Start of AVAILABLE RECORDS

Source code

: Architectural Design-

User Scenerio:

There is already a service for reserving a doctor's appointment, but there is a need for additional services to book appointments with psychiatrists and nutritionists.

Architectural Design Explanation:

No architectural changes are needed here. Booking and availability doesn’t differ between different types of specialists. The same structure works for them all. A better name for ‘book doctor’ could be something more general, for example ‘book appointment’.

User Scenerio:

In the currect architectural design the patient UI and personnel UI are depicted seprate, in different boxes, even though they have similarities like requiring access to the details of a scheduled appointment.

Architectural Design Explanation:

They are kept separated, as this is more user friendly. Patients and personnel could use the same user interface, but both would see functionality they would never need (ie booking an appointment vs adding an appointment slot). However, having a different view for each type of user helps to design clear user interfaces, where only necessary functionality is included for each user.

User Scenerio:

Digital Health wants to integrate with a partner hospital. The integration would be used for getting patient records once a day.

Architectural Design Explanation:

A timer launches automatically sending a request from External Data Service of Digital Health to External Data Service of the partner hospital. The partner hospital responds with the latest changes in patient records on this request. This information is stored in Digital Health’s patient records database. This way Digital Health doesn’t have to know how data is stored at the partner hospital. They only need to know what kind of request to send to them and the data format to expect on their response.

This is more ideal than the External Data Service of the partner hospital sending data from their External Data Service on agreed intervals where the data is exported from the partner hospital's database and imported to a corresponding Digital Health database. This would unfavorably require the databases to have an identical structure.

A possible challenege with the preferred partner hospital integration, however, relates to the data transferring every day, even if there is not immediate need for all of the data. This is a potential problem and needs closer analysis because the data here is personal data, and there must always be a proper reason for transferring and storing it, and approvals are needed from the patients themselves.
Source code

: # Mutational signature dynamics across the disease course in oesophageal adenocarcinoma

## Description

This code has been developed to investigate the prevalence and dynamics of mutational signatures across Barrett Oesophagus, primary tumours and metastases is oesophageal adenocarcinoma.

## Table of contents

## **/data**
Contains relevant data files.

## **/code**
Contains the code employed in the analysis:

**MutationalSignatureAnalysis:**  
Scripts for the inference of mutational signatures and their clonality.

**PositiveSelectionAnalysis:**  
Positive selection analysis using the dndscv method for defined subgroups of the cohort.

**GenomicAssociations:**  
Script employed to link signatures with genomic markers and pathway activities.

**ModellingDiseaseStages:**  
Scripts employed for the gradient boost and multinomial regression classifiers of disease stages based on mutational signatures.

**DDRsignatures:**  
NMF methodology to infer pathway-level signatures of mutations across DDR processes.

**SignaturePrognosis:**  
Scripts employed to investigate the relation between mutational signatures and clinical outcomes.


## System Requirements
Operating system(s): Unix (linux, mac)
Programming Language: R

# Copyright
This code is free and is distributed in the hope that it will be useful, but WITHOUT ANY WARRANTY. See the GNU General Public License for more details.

End of AVAILABLE RECORDS

Only what runs from the line containing "Script employed to" through the final line of the entries above belongs in the answer, restated exactly.

Script employed to link signatures with genomic markers and pathway activities.

**ModellingDiseaseStages:**  
Scripts employed for the gradient boost and multinomial regression classifiers of disease stages based on mutational signatures.

**DDRsignatures:**  
NMF methodology to infer pathway-level signatures of mutations across DDR processes.

**SignaturePrognosis:**  
Scripts employed to investigate the relation between mutational signatures and clinical outcomes.


## System Requirements
Operating system(s): Unix (linux, mac)
Programming Language: R

# Copyright
This code is free and is distributed in the hope that it will be useful, but WITHOUT ANY WARRANTY. See the GNU General Public License for more details.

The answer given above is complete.